*** Opening Supplied records ***
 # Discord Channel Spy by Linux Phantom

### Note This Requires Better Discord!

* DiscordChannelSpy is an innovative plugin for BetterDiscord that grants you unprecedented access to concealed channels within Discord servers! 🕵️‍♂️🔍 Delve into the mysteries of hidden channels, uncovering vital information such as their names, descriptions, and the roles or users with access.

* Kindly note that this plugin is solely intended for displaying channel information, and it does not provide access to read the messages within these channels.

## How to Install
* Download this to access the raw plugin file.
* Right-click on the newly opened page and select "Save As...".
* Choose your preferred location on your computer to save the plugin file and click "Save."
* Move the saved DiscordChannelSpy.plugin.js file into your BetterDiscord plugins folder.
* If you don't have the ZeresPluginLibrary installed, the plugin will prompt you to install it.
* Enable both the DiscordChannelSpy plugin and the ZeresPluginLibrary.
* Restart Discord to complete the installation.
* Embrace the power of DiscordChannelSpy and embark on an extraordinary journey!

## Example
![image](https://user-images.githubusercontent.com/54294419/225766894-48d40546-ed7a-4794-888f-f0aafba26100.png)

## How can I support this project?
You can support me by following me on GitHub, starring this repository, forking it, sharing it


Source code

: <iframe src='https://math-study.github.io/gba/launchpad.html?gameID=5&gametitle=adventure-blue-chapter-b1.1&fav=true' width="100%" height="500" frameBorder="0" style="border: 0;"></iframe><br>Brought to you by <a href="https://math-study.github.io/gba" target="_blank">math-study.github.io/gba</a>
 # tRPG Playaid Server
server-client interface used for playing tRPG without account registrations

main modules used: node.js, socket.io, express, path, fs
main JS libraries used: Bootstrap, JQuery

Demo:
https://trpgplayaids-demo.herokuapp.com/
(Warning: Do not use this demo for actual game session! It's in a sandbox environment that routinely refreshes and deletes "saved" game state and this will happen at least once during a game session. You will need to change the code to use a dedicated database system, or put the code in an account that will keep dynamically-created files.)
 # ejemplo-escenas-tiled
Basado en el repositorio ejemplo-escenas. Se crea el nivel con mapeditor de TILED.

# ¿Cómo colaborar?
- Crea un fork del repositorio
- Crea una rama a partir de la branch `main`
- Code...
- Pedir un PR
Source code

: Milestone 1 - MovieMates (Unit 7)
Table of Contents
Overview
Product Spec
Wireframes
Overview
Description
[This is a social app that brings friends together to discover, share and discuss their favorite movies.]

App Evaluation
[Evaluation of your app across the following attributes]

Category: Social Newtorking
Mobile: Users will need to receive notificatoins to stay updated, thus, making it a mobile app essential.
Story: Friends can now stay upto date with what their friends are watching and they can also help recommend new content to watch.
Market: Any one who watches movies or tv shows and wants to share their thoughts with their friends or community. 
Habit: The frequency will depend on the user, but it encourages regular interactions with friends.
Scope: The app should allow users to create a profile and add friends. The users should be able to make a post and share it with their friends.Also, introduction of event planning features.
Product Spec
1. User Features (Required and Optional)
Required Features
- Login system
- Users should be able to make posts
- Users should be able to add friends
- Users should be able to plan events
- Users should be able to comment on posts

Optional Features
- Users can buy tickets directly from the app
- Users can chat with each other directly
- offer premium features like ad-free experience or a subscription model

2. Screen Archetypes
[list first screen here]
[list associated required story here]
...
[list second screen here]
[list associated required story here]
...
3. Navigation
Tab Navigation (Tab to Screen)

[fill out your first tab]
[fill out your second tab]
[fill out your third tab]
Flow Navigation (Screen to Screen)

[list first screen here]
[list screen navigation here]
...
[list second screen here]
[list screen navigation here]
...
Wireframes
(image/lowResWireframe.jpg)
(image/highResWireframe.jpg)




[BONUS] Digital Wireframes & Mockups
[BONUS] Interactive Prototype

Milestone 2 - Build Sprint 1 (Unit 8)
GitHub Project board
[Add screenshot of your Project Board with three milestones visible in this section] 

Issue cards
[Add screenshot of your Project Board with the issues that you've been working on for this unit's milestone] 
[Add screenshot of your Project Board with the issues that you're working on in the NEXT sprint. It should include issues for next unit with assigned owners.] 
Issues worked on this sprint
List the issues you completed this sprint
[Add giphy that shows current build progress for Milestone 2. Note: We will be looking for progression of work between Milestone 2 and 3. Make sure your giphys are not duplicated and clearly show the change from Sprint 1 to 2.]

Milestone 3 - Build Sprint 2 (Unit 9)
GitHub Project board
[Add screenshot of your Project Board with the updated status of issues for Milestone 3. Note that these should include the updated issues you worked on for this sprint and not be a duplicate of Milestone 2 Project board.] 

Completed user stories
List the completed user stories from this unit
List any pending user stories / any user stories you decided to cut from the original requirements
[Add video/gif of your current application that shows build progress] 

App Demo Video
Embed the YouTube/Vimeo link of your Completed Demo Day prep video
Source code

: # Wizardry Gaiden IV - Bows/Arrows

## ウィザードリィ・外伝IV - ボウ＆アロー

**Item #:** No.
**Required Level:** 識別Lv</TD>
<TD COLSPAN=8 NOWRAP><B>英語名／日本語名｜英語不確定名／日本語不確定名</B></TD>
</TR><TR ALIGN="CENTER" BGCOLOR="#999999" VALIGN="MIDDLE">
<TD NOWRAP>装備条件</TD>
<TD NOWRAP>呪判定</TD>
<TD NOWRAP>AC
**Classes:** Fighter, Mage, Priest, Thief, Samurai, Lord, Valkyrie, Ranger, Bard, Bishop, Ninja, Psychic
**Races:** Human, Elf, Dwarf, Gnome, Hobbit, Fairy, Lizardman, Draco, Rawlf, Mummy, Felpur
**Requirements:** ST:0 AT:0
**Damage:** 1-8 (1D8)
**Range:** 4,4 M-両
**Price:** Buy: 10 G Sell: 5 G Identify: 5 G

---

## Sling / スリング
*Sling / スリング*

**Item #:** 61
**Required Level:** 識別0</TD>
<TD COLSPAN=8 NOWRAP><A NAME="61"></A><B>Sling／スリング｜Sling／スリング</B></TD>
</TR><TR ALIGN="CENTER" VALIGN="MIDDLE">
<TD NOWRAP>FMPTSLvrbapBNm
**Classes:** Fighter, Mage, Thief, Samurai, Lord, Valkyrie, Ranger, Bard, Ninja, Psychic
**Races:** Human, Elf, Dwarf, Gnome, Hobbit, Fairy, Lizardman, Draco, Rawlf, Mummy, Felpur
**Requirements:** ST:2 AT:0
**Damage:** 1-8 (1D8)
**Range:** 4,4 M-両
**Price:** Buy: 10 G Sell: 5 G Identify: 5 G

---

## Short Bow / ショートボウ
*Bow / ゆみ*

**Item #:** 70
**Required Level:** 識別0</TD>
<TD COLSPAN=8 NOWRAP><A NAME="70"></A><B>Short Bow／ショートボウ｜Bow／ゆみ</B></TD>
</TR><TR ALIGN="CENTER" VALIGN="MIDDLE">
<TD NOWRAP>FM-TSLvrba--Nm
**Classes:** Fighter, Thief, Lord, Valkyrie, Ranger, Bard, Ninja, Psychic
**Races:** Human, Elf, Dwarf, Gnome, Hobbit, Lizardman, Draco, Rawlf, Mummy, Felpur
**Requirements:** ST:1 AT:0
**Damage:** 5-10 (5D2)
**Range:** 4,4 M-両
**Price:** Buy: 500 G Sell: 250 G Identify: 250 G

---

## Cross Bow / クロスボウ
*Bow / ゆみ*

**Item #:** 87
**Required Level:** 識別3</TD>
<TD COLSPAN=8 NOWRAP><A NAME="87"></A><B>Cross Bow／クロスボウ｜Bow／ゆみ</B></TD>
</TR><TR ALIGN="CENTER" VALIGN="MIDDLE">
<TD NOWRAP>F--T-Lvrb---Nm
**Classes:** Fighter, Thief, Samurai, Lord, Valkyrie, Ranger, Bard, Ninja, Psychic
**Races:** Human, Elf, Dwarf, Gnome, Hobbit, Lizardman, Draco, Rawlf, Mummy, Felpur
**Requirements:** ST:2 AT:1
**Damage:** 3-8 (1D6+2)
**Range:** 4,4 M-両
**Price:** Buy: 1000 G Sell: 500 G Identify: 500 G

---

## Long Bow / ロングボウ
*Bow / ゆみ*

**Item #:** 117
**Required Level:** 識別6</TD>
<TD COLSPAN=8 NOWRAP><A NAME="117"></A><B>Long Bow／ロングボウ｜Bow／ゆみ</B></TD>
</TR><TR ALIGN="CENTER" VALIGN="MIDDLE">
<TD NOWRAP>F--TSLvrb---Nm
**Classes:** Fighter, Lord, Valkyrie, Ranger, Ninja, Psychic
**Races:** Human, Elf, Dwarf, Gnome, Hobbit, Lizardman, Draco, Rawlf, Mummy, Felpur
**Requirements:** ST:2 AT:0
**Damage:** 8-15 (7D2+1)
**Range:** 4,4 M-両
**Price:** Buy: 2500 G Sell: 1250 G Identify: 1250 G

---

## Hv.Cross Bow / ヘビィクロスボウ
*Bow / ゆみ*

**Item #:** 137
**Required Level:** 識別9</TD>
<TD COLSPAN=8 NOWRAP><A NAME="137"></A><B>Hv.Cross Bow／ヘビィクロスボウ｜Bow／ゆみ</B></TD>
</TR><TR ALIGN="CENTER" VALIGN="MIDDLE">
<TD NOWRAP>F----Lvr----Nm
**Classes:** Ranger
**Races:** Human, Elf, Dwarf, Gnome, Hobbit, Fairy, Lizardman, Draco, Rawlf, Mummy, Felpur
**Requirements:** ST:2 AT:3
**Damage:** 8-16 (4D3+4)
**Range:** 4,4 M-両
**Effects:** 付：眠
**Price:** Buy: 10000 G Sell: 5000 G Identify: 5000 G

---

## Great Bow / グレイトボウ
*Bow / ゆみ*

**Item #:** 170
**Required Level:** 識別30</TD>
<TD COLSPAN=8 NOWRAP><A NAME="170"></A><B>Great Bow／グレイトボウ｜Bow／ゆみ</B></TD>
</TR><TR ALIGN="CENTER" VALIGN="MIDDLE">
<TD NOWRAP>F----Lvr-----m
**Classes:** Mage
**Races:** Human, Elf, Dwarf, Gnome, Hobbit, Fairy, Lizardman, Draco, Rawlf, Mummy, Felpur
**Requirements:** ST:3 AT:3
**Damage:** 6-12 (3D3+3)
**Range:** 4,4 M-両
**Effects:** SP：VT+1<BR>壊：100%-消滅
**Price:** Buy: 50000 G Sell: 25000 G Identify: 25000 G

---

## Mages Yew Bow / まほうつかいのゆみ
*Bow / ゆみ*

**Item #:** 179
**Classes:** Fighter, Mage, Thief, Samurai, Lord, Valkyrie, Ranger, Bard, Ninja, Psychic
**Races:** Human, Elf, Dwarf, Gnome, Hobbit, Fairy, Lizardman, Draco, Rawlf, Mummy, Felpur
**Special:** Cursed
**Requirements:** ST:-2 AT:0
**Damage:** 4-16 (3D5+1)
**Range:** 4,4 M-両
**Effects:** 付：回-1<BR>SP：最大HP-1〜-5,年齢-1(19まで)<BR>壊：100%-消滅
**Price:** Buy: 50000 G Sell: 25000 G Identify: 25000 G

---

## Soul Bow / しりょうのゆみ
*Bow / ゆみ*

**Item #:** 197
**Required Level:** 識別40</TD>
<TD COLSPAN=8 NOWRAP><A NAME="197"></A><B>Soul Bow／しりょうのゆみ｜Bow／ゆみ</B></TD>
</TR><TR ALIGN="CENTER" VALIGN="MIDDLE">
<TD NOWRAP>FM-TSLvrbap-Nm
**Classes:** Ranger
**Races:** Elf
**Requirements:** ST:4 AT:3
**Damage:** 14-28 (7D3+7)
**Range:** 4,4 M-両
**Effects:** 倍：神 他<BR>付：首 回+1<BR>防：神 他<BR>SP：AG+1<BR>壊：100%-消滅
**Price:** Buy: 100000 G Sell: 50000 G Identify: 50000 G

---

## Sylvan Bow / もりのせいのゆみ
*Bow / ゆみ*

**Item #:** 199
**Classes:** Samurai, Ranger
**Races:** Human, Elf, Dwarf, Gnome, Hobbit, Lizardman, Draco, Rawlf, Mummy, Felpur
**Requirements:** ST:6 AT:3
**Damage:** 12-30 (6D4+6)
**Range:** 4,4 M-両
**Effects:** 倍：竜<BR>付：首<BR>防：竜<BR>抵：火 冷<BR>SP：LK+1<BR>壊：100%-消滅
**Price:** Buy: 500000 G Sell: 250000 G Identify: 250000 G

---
*** Closing Supplied records ***
What to do
Show every line from the entries above in which the word "escenas" appears.

Task response
 # ejemplo-escenas-tiled
Basado en el repositorio ejemplo-escenas. Se crea el nivel con mapeditor de TILED.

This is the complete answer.